Jake slammed a fist into the wall, too stunned to chase after her. Sleepwalking? She’d been sleepwalking the night of Lola’s murder and the night Dex Westfall was killed in her garret? And last night on the dock? His brain tried to assimilate this information but couldn’t.
That’s why her story had sounded like a lie. Could she really not remember anything? Was that why there’d been so many holes in her story? Because she’d been asleep?
His mind refused to accept it. Just as it had ten years ago.
She was lying. Again. Sleepwalking! Again.
He charged after her, only to run headlong into a group of students on some kind of career day. The teacher tried to gather her flock, but they scattered like errant chicks. Jake forced his way through to reach the elevator door just as it closed. He watched the numbers overhead to make sure Clancy was headed down before he took off at a run for the stairs.

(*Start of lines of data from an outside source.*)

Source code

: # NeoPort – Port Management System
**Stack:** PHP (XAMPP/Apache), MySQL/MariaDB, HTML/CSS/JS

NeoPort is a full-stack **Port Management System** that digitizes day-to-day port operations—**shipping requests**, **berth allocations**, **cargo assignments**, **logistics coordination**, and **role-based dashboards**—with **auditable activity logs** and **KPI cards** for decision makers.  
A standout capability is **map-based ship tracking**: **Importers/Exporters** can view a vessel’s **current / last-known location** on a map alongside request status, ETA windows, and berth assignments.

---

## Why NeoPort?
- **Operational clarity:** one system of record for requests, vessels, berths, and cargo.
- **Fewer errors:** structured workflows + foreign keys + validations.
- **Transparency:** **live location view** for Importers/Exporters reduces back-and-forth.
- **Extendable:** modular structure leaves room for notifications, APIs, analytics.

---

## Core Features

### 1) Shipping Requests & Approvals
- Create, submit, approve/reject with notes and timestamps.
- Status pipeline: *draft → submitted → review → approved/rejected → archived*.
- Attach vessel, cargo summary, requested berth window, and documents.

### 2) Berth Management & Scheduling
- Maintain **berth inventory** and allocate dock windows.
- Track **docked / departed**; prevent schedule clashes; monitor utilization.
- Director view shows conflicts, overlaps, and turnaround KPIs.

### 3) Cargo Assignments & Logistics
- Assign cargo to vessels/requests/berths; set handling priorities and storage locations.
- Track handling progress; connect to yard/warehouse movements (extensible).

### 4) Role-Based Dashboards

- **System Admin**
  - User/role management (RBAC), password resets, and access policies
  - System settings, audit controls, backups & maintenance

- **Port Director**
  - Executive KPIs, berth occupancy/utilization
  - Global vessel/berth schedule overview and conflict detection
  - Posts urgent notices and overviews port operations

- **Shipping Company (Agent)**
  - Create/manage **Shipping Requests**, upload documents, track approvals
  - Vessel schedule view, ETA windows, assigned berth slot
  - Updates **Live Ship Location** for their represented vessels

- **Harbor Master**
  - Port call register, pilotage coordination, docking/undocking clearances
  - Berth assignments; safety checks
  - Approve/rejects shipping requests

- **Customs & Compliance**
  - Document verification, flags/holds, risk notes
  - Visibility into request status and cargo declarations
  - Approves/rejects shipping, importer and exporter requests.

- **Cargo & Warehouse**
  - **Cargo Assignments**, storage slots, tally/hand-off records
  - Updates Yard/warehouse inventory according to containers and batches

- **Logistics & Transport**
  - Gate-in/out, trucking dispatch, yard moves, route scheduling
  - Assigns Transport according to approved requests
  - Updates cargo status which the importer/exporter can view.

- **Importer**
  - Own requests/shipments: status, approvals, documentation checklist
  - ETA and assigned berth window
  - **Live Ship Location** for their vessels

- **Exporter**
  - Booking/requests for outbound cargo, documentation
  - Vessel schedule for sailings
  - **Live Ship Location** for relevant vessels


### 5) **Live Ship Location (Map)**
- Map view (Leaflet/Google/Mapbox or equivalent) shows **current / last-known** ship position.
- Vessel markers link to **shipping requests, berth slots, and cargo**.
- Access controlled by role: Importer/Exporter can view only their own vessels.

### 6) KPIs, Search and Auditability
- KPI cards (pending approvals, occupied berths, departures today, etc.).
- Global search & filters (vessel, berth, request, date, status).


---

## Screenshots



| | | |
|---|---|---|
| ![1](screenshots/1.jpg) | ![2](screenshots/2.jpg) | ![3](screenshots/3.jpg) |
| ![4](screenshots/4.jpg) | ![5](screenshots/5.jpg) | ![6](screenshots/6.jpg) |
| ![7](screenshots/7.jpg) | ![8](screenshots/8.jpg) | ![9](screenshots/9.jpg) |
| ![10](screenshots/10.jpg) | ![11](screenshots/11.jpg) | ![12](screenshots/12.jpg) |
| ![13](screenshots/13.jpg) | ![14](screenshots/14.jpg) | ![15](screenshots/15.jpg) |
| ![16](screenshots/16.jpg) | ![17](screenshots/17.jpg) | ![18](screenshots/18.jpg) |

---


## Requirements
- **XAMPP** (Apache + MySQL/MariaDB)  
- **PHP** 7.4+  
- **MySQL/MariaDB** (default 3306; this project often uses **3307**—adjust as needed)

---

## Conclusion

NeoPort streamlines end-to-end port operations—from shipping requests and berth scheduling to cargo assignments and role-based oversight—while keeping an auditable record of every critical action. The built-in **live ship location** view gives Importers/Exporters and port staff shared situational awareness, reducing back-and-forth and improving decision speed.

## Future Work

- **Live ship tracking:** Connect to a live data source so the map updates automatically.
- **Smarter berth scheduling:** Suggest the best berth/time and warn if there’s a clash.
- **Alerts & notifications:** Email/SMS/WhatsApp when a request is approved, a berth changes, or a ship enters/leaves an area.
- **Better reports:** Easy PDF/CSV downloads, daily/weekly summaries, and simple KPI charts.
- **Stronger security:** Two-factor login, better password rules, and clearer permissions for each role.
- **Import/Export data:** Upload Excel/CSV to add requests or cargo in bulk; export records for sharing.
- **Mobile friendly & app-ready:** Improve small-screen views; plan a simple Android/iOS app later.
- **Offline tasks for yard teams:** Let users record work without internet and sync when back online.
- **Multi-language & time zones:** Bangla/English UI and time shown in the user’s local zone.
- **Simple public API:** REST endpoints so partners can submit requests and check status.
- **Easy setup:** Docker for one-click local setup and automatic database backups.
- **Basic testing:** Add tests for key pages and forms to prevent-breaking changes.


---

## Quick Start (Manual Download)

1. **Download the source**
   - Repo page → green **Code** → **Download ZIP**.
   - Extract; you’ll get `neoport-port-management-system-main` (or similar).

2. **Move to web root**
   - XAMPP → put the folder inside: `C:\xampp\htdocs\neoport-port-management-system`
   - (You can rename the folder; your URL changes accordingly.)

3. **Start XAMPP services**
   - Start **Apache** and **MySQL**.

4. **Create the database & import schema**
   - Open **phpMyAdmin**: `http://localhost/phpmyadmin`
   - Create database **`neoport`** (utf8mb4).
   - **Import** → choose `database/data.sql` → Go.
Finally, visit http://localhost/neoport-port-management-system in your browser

She didn’t really think she could get away from him, did she?
He burst out of the stairwell and into the main lobby as the elevator doors were closing again. He raced over to them, slapping the doors open and startling the only occupants, an elderly couple.
“Sorry,” he said. “I was looking for a blond woman.
About five six. Cute.” Incredibly sexy. And innocentlooking. He started to make a curvaceous outline with his hands, but stopped himself. “Nice figure. Wearing a navy shirt, jeans and sandals?”
They both gave him a knowing smile. The elderly woman pointed across the hall to a door marked Women. “She seemed a little upset,” the woman said, clearly blaming him.
“Thanks.” As the elevator doors closed again, Jake made a beeline for the bathroom, cursing himself for letting Clancy out of his sight for even an instant.
He stormed through the doorway, propelled by a flammable fuel of high-grade anger. “If you think I’m going to believe this latest story of yours—” he said, taking up the conversation right where they’d left off.
His voice echoed off the tiled walls. A half-dozen women looked up, startled. Clancy wasn’t at either of the two sinks powdering her nose. That left only the row of four stalls.
“Sir, you’re in the wrong rest room,” one woman politely informed him as if he didn’t know.
He politely informed her that he didn’t care, then he leaned down to look for Clancy’s sandaled feet in the occupied stalls. No Clancy. The last stall appeared empty; someone had put a handmade Out of Order sign on it.
Most of the women had the good sense to flee from the room, though they did it in high indignation, telling him in no uncertain terms what they thought of his behavior.
You want to see bad behavior, he thought to himself, wait until I get my hands on Clancy. A couple of women stayed to give him grief. He ignored them, waiting for the stalls to empty out. As he glanced around the room, he assessed the situation. There was only one door. Clancy hadn’t had time to come back out.
Jake waited for the last woman to exit. As she stomped past, he noticed that the summer breeze coming through the open window at the end of the room smelled sweet with the scent of freshly mown grass. Jake could hear the sound of a lawnmower buzzing just outside at ground level. In front of the window, someone had upended a trash can.
Jake cursed himself and his stupidity as he pushed open each stall door on his way to the window. All the stalls were now empty, just as he knew they would be. And on the corner of the metal window frame was a small scrap of navy blue material that perfectly matched the shirt Clancy had been wearing.
Damn her hide, she’d given him the slip.